International students need to be taken out of the immigration numbers game, which is damaging the UK's universities and colleges, its economy and its international standing, the Institute for Public Policy Research (IPPR) said.
David Cameron has pledged to cut net migration - the number of people coming to the UK for more than 12 months, less the number leaving - from 250,000 to the tens of thousands by 2015.
But the IPPR think-tank warned the Government against trying to achieve this by cutting the number of international students in the short term.
Planned Government reductions in student migration would cost the UK between £2 billion and £3 billion a year in economic contributions from the loss of 50,000 students, but the impact on long-term net migration would be small, the IPPR said.
Only about 15% of international students stay in the UK permanently, it said.
Instead it called for the Government to switch to a "more rational method of measuring student migration flows", only counting students who stay on in the UK permanently.
The IPPR's report said the net migration target was distorting the Government's policy choices.
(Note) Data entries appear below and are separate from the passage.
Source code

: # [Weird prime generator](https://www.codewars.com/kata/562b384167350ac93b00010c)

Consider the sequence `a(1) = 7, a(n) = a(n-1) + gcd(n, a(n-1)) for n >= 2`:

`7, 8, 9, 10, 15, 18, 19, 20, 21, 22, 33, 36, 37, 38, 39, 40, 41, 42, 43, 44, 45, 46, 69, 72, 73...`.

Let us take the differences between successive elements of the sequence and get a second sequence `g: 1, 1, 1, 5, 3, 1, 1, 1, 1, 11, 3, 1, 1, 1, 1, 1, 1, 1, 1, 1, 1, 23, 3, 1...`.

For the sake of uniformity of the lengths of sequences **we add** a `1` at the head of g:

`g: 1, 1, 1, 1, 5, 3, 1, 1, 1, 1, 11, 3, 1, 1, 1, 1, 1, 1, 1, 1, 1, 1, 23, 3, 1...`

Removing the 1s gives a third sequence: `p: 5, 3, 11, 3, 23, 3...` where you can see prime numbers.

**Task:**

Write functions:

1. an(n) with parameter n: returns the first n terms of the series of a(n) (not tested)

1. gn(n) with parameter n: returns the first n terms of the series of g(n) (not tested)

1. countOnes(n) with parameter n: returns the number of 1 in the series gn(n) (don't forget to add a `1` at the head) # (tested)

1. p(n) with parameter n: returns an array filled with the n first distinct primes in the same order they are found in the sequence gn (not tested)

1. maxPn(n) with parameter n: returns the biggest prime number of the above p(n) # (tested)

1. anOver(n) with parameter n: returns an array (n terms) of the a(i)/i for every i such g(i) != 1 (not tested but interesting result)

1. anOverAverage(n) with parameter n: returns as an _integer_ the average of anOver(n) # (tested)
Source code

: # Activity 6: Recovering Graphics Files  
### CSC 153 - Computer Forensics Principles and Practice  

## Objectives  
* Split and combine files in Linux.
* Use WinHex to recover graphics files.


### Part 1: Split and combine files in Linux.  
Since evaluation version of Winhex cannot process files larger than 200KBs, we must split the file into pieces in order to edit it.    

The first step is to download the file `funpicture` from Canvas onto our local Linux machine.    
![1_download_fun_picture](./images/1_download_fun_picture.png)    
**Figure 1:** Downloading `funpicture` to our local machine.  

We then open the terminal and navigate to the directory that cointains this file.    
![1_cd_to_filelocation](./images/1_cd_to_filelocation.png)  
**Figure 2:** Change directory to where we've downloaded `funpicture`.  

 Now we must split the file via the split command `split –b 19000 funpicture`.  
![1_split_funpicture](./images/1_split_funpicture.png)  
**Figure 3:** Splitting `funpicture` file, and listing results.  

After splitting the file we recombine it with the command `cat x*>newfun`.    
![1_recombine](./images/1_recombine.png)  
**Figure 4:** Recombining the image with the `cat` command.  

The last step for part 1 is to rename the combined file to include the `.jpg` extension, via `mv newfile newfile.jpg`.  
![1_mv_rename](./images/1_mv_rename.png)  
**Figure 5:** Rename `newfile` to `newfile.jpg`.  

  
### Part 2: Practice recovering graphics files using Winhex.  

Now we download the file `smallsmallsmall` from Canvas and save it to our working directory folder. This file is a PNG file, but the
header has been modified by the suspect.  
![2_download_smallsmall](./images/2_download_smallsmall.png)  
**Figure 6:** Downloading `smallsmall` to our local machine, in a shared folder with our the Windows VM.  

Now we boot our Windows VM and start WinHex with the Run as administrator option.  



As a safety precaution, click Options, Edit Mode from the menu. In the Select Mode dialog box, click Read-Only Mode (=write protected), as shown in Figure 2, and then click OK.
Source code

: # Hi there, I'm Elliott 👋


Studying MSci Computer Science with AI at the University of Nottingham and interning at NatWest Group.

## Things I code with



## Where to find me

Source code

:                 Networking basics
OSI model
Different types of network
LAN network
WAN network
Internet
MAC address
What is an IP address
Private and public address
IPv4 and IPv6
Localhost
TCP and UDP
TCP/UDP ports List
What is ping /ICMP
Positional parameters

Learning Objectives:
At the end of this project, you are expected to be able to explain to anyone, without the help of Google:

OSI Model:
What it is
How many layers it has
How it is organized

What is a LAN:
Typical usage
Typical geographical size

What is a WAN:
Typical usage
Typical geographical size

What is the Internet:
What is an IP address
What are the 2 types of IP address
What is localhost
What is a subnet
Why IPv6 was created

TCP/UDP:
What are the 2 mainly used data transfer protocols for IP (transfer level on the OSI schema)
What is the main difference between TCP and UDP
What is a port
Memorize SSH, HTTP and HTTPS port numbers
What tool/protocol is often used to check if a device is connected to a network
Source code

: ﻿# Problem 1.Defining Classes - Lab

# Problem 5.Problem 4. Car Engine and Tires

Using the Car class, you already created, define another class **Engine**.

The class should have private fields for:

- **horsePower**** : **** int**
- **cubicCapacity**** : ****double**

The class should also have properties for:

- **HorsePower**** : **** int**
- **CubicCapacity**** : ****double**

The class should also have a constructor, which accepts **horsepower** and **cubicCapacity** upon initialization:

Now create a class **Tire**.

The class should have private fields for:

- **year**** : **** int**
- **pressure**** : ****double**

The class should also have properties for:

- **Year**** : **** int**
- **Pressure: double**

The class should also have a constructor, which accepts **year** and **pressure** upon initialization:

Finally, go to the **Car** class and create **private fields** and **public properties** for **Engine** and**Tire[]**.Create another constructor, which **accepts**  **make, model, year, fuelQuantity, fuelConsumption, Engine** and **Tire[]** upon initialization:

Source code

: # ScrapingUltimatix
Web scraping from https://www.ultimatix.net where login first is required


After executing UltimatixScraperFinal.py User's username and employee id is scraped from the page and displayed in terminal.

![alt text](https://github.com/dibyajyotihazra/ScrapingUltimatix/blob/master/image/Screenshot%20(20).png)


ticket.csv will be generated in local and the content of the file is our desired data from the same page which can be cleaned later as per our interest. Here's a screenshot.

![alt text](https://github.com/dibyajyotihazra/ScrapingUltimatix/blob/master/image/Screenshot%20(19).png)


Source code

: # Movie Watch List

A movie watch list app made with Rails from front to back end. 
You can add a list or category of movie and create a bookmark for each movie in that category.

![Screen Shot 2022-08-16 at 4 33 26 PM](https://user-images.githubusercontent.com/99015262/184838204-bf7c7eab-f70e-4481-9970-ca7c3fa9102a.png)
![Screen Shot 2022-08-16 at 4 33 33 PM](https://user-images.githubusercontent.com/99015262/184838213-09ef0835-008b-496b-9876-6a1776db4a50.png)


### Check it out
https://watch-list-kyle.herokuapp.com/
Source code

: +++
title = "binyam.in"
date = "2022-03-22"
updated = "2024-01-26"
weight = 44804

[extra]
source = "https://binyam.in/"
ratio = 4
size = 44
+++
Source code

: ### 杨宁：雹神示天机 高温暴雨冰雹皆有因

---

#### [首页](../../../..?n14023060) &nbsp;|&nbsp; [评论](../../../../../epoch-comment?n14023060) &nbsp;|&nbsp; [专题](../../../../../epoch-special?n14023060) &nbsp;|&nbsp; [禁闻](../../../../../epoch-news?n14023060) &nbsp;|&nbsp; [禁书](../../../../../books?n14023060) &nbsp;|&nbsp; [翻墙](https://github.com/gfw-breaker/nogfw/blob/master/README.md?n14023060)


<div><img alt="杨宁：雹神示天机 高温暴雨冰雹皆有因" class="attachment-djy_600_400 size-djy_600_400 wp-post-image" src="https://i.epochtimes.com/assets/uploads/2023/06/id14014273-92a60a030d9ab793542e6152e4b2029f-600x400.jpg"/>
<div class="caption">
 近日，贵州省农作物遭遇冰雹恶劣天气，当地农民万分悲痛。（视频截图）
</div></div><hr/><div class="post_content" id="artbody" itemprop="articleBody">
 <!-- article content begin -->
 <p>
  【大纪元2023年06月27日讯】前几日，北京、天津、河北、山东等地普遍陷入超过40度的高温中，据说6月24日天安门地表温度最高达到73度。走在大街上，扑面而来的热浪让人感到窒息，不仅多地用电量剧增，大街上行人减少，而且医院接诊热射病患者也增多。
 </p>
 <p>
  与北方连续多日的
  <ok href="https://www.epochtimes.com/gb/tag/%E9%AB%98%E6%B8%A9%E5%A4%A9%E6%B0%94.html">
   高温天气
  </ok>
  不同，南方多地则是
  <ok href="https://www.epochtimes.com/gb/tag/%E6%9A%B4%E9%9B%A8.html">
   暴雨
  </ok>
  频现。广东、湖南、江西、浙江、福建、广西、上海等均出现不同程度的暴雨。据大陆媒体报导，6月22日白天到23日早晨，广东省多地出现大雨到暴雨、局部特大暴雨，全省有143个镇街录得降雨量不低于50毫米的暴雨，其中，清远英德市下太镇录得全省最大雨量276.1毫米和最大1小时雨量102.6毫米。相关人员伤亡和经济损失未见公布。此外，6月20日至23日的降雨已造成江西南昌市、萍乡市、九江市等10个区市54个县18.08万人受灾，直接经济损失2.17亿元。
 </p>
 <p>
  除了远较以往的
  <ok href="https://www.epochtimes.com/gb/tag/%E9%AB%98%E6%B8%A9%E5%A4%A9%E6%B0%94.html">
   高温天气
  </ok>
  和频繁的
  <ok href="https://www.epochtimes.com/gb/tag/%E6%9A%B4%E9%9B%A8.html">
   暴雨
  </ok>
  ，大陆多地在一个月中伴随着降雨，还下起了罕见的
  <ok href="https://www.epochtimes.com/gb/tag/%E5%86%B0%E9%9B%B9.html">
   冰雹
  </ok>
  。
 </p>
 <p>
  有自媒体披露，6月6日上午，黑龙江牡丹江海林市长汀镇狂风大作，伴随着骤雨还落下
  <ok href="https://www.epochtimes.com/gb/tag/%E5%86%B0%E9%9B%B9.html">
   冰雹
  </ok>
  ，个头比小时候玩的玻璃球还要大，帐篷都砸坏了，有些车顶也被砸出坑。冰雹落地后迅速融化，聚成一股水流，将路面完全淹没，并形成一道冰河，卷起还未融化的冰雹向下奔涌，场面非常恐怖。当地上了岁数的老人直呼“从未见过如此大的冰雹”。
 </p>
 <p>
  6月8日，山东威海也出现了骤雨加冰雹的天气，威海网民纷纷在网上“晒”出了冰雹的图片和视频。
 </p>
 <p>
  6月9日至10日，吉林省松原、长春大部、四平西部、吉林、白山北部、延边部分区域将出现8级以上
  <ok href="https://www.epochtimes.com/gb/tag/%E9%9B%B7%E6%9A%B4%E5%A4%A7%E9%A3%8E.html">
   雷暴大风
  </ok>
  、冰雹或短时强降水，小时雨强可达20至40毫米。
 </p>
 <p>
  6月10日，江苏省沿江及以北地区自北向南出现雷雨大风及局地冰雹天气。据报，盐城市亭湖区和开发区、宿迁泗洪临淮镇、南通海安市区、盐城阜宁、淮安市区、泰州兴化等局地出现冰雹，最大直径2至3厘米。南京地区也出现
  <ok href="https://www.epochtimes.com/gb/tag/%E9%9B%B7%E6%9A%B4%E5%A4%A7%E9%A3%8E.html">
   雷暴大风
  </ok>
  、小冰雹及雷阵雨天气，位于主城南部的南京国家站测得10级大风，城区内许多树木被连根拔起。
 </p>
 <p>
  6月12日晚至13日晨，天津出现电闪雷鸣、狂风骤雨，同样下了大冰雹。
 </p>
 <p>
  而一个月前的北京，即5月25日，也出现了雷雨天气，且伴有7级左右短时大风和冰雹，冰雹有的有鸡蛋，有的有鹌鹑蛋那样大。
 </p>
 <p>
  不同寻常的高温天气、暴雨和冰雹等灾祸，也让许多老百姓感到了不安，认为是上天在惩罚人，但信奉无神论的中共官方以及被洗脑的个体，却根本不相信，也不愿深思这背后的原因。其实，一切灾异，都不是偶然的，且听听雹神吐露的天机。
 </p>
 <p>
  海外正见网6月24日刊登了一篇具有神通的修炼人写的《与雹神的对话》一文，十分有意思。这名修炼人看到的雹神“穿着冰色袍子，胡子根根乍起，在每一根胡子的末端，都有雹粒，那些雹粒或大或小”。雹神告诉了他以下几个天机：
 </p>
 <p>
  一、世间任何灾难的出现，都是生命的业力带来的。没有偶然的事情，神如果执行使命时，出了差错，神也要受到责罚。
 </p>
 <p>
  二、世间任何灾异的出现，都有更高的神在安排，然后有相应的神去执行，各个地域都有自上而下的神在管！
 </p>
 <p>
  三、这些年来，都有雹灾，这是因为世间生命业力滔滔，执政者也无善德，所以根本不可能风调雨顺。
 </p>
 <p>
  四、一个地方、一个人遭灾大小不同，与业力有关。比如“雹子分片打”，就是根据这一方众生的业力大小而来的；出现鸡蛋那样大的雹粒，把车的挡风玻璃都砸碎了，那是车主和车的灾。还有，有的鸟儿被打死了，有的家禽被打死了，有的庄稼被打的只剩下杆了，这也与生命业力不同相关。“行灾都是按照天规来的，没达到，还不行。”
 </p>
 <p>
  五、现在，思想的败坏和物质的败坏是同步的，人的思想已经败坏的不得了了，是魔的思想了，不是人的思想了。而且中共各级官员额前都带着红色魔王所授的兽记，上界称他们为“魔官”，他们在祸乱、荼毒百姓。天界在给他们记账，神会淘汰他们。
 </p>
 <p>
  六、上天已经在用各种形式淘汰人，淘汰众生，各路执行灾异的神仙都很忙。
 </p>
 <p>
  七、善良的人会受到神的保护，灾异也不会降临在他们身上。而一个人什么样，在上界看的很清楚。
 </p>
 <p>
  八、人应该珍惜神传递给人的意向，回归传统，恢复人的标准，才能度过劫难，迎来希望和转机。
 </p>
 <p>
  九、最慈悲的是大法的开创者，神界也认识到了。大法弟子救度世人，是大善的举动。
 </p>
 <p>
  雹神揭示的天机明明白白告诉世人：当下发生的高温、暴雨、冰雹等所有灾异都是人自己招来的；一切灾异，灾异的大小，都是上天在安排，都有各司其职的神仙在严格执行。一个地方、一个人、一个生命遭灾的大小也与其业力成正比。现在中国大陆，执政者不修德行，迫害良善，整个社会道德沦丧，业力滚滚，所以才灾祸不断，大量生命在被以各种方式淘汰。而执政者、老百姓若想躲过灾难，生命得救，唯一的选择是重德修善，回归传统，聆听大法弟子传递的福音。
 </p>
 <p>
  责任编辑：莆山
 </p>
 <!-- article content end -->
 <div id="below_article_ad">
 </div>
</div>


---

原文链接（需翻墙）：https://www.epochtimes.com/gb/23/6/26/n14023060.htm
"The current method of measuring student migration flows gives the Government a perverse incentive to cut international student numbers in the short term, rather than focusing on what it states is its real aim: controlling long-term net migration," it said.
"This report suggests that the decisive reason why the UK Government is sticking with the current method of measuring student migration flows is not a genuine concern with long-term net migration but a desire to 'game' its own net migration target by banking large apparent reductions in 2013 and 2014 which reflect the limitations of the current method of measurement rather than real changes in long-term net migration trends."
Sarah Mulley, the think-tank's associate director, added: "The Government need to take international students out of the immigration 'numbers game', which is damaging our universities and colleges, our economy and our international standing.
"This would enable ministers to move back to a policy that supports rather than penalises one of the UK's most important industries and sources of both future growth and global influence, without in any way hampering its stated objectives of controlling long-term net migration and continuing to target abuse of the student visa system."
But if the Government continues to pursue a reduction in international students as an objective in its own right, "it must admit that it is placing short-term political considerations above a genuine concern with long-term net migration", she added.
The think-tank also dismissed claims that the Government was simply adhering to international standards, saying: "There is nothing to stop the UK taking a different approach."
Tony Millns, chief executive of the language teaching association English UK, said the report showed the Government's decision to count students as migrants "is damaging the UK's international education business - a £10 billion economic powerhouse".
"International students take a course here and almost all of them leave within five years and go home," he said.
"People in the UK are intelligent enough to see international students as quite different from true migrants who come here for work and family reasons, aiming to settle permanently and adding to the UK's population.
"It is this long-term migration that people are concerned about, and rightly want the Government to do something to control and reduce."